-DEAF INSTITUTE, MANCHESTER-
“I love L.A.” darks-out of frontwoman Arrow de Wilde’s mouth. Although restrained, the statement speaks to an unchained relationship with glamour and the grotesque that colours the 18-year-old’s presence, and when released, the words don’t simply fall, but are supercharged by an accompanying quarter-pint of blood that spills from Wilde’s lips and clings to her silver, space-ready suit.
However, it’s difficult to remain focused on Wilde’s cycle of possession, exorcism and repossession, when vaudeville guitarist Henri Cash is making a performance of skin-shedding – clouding the air of Manchester’s Deaf Institute with subconscious demons that empty out of his restless feet. A small notice hangs stage-left – now covered in bodily fluids: ‘This will be a potentially disturbing performance.” With warning, it only takes Starcrawler 37-minutes to drag all that isn’t bound through the filth, and burn it with their name. “We will kill you.”
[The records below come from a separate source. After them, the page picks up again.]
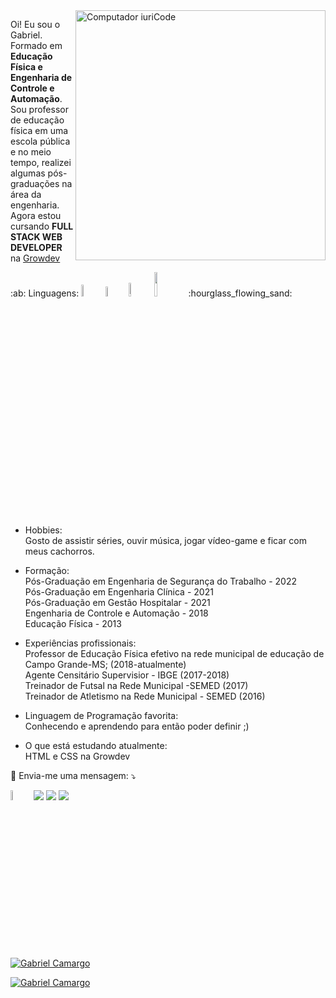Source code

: <img src="https://raw.githubusercontent.com/MicaelliMedeiros/micaellimedeiros/master/image/computer-illustration.png" min-width="400px" max-width="400px" width="400px" align="right" alt="Computador iuriCode">

<p align="left"> 
  Oi! Eu sou o Gabriel.<br> 
  Formado em  <strong>Educação Física e Engenharia de Controle e Automação</strong>.<br>
  Sou professor de educação física em uma escola pública e no meio tempo, realizei algumas pós-graduações na área da engenharia.<br>
  Agora estou cursando  <strong>FULL STACK WEB DEVELOPER</strong> na <a href="https://www.growdev.com.br"> Growdev</a>
</p>

<p align="left">
  :ab: Linguagens: <img src="https://img.shields.io/badge/HTML-239120?style=for-the-badge&logo=html5&logoColor=white" width=7%/> <img src="https://img.shields.io/badge/CSS-239120?style=for-the-badge&logo=css3&logoColor=white" width=6.4% /> <img src="https://img.shields.io/badge/React-20232A?style=for-the-badge&logo=react&logoColor=61DAFB" width=7.5%/> <img src="https://img.shields.io/badge/JavaScript-F7DF1E?style=for-the-badge&logo=javascript&logoColor=black" width=10% /> :hourglass_flowing_sand:

<p align="left">
 
- Hobbies: <br>
  Gosto de assistir séries, ouvir música, jogar vídeo-game e ficar com meus cachorros.
- Formação: <br>
  Pós-Graduação em Engenharia de Segurança do Trabalho - 2022 <br>
  Pós-Graduação em Engenharia Clínica - 2021 <br>
  Pós-Graduação em Gestão Hospitalar - 2021 <br>
  Engenharia de Controle e Automação - 2018<br>
  Educação Física - 2013<br>
- Experiências profissionais: <br>
  Professor de Educação Física efetivo na rede municipal de educação de Campo Grande-MS; (2018-atualmente) <br>
  Agente Censitário Supervisior - IBGE (2017-2018) <br>
  Treinador de Futsal na Rede Municipal -SEMED (2017) <br>
  Treinador de Atletismo na Rede Municipal - SEMED (2016) <br>
  
  
- Linguagem de Programação favorita:<br>
  Conhecendo e aprendendo para então poder definir ;)
  
- O que está estudando atualmente:<br>
  HTML e CSS na Growdev

</p>

<p align="left">
  💌 Envia-me uma mensagem: ⤵️
</p>

<p align="left">
  <a href="mailto:camargogabriel1992@gmail.com?"><img src="https://img.shields.io/badge/gmail-%23DD0031.svg?&style=for-the-badge&logo=gmail&logoColor=white" width=6.5% /></a>

  <a href="https://www.linkedin.com/in/gabriel-camargo-53031373/" alt="Linkedin">
  <img src="https://img.shields.io/badge/-Linkedin-0e76a8?style=flat-square&logo=Linkedin&logoColor=white&link=https://www.linkedin.com/in/gabriel-camargo-53031373/" /></a>

  <a href="https://wa.me/5567996274793" alt="WhatsApp">
  <img src="https://img.shields.io/badge/-WhatsApp-25d366?style=flat-square&labelColor=25d366&logo=whatsapp&logoColor=white&link=https://wa.me/5567996274793"/></a>

  <a href="https://www.instagram.com/gabriel.camargo_/" alt="Instagram">
  <img src="https://img.shields.io/badge/-Instagram-DF0174?style=flat-square&labelColor=DF0174&logo=instagram&logoColor=white&link=https://www.instagram.com/gabriel.camargo_/"/></a>
</p>  



[![Gabriel Camargo](https://github-readme-stats.vercel.app/api?username=GabrielCamargo92&theme=radical)](https://github.com/anuraghazra/github-readme-stats)

[![Gabriel Camargo](https://github-readme-stats.vercel.app/api/top-langs/?username=GabrielCamargo92&hide=html&layout=compact&theme=radical)](https://github.com/anuraghazra/github-readme-stats)

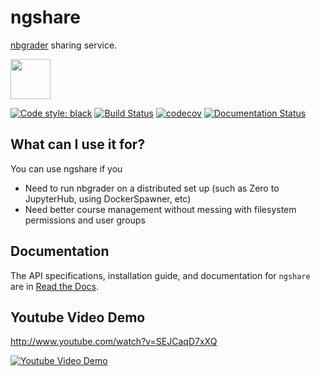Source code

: # ngshare
[nbgrader](https://github.com/jupyter/nbgrader) sharing service.

<img src="ngshare/favicon.png" width="64px" />

[![Code style: black](https://img.shields.io/badge/code%20style-black-000000.svg)](https://github.com/psf/black)
[![Build Status](https://travis-ci.org/LibreTexts/ngshare.svg?branch=master)](https://travis-ci.org/LibreTexts/ngshare)
[![codecov](https://codecov.io/gh/LibreTexts/ngshare/branch/master/graph/badge.svg)](https://codecov.io/gh/LibreTexts/ngshare)
[![Documentation Status](https://readthedocs.org/projects/ngshare/badge/?version=latest)](https://ngshare.readthedocs.io/en/latest/?badge=latest)

## What can I use it for?
You can use ngshare if you
* Need to run nbgrader on a distributed set up (such as Zero to JupyterHub, using DockerSpawner, etc)
* Need better course management without messing with filesystem permissions and user groups

## Documentation
The API specifications, installation guide, and documentation for `ngshare` are
 in [Read the Docs](https://ngshare.readthedocs.io/en/latest/).

## Youtube Video Demo
http://www.youtube.com/watch?v=SEJCaqD7xXQ

[![Youtube Video Demo](http://img.youtube.com/vi/SEJCaqD7xXQ/0.jpg)](http://www.youtube.com/watch?v=SEJCaqD7xXQ)

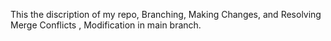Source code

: This the discription of my repo, Branching, Making Changes, and Resolving Merge Conflicts , Modification in main branch.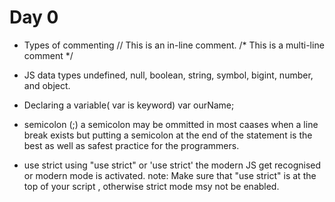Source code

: # Day 0 

- Types of commenting
// This is an in-line comment.
/* This is a
multi-line comment */

- JS data types 
undefined, null, boolean, string, symbol, bigint, number, and object.

- Declaring a variable( var is keyword)
 var ourName;

- semicolon (;)
a semicolon may be ommitted in most caases when a line break exists
but putting a semicolon at the end of the statement is the best as well as safest practice for the programmers.

- use strict
using "use strict" or 'use strict' the modern JS get recognised or modern mode is activated.
note: Make sure that "use strict" is at the top of your script , otherwise strict mode msy not be enabled.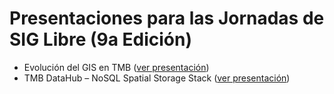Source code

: # Presentaciones para las Jornadas de SIG Libre (9a Edición)

* Evolución del GIS en TMB ([ver presentación](https://vimeo.com/channels/jornadassiglibre/133644121))
* TMB DataHub – NoSQL Spatial Storage Stack ([ver presentación](https://vimeo.com/channels/jornadassiglibre/133633906))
The rancid ‘Rocky Horror’-pop of ‘Pussy Tower’ sees the twenty-nothings suspended in a dirt-fantasy, where ‘What I Want’s Wilde feeds the words “I will do what I want” to the audience, and demands they spit them back at her – acting as a mission statement for the reckless and untamed. The slow-dirge of ‘Chicken Woman’ fails to escape the 4-minute mark, and kills Wilde in the process – severing the beast’s head, only to have a Cerebrus-like triptych of feverish personalities appear in its place – all fighting at once, as the 16ft runaway is struck by veins of feedback that induce some-kind-of reanimation and lead her to leap from the stage to the bar.
Wilde wrecks everything in her path – shattering bones and glass, before adopting her final form of malignant-gymnast, and finding a seat on the shoulders of a giant. The audience turns into a dominatrix-ruled, dystopic-rodeo, and the soundtrack is provided by none other than a small child who was gifted guitar and platform by Cash, and is now destroying both. Although unforgettable, it’s difficult to measure how far theatrics can be stretched, and the thin veil of danger hide an otherwise hollow body, but for now the gore is enough.